Cela dit, les avancées technologiques permettent également de réduire le coût de la production d’hydrogène et d’améliorer son efficacité. La conversion de l’eau en hydrogène à l’aide d’électricité et d’électrolyseurs présente déjà un rendement énergétique de plus de 80 %. Le prix de l’hydrogène diminuera à la fois grâce aux avancées technologiques — ce prix a en fait été divisé par plus de dix ces cinq dernières années — et aux économies d’échelle. De petites installations produisent déjà de l’hydrogène. Le prix de l’installation de 20 mégawatts que Ressources naturelles Canada et Shell construisent à Varennes, au Québec, est nettement inférieur à celui de l’installation de 5 mégawatts qui s’y trouve déjà. Le prix continue de baisser avec l’augmentation de la taille de l’installation de production, l’évolution de la technologie et la croissance de la demande mondiale.
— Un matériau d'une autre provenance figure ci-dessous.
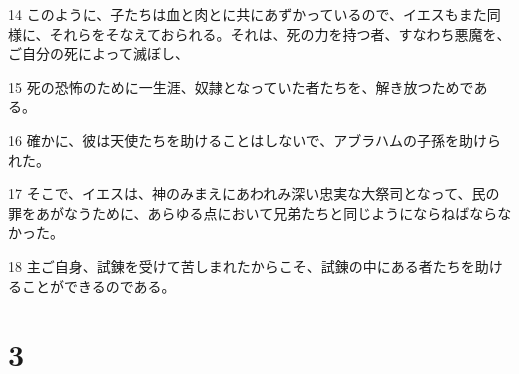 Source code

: \par 14 このように、子たちは血と肉とに共にあずかっているので、イエスもまた同様に、それらをそなえておられる。それは、死の力を持つ者、すなわち悪魔を、ご自分の死によって滅ぼし、
\par 15 死の恐怖のために一生涯、奴隷となっていた者たちを、解き放つためである。
\par 16 確かに、彼は天使たちを助けることはしないで、アブラハムの子孫を助けられた。
\par 17 そこで、イエスは、神のみまえにあわれみ深い忠実な大祭司となって、民の罪をあがなうために、あらゆる点において兄弟たちと同じようにならねばならなかった。
\par 18 主ご自身、試錬を受けて苦しまれたからこそ、試錬の中にある者たちを助けることができるのである。

\chapter{3}

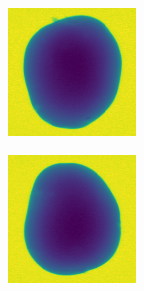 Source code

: \documentclass[11pt]{article}
\begin{document}
\begin{figure}[!h]
\begin{subfigure}[b]{0.22\textwidth}
         \caption{}
         \label{fig:perfect_5}
     \end{subfigure}
     \hfill
     \begin{subfigure}[b]{0.22\textwidth}
         \centering
         \includegraphics[width=\textwidth]{figurer/potato_dataset/perfect/perfect_6.jpg}
         \caption{}
         \label{fig:perfect_6}
     \end{subfigure}
     \hfill
     \begin{subfigure}[b]{0.22\textwidth}
         \centering
         \includegraphics[width=\textwidth]{figurer/potato_dataset/perfect/perfect_7.jpg}

\end{subfigure}
\end{figure}
\end{document}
Il convient de noter, comme nous l’avons indiqué au début, les 80 milliards de dollars d’investissements consentis par les pays du monde entier. Ceux-ci ne visent pas seulement le déploiement, mais aussi l’amélioration des technologies. Ces deux dernières années, le prix de la production à grande échelle a baissé. Au début de 2020, avant la pandémie, le Conseil de l’hydrogène, un consortium mondial de plus de 300 entreprises — des entreprises productrices d’énergie conventionnelles, des gouvernements mondiaux, des entreprises produisant des technologies propres, dont Microsoft et d’autres — a réalisé une analyse des opportunités que présente l’utilisation de l’hydrogène pour 35 applications finales, y compris la chaîne de production, l’achat de la technologie permettant de l’utiliser et l’achat de la technologie permettant de le produire.
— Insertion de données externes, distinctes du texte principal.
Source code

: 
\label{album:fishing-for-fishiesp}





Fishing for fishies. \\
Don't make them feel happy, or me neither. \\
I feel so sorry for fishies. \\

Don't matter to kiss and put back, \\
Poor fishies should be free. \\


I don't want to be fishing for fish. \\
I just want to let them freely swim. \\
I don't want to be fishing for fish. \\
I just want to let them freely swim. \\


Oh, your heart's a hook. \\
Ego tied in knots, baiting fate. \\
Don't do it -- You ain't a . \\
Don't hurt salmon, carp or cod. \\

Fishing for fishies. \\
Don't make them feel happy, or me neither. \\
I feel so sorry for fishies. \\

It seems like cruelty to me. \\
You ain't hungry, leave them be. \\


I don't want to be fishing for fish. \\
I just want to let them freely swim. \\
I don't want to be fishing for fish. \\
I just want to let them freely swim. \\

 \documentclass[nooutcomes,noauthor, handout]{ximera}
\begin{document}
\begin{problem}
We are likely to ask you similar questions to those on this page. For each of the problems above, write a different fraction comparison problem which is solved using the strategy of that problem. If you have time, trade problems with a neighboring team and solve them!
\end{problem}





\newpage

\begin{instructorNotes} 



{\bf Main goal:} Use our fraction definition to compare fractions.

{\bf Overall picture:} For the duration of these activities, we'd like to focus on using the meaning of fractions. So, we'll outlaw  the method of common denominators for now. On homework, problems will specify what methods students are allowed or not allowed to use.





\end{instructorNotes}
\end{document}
Dans 25 de ces 35 utilisations finales, l’hydrogène sera compétitif en termes de coûts d’ici 2030, et ce avant les 80 milliards de dollars investis dans les avancées technologiques et la croissance mondiale, de sorte que les économies d’échelle et les avancées technologiques feront baisser les coûts et amélioreront l’efficacité.
[Français]
La sénatrice Verner : Avez-vous eu des conversations avec des représentants d’Hydro-Québec à ce sujet, et avec le gouvernement du Québec? M. Mousseau, la semaine dernière, avait les mêmes commentaires quant aux coûts de production. Étiez-vous au courant des déclarations de Mme Brochu?
M. Labelle : Nous parlons souvent aux représentants du gouvernement du Québec. Cette semaine, je me suis entretenu avec mon homologue à Québec. Le ministère doit lancer sous peu sa stratégie quant à l’hydrogène. On nous a dit que cela devrait se faire au printemps, dans les mois à venir. Il ne reste qu’un mois et demi au printemps, donc on verra bien.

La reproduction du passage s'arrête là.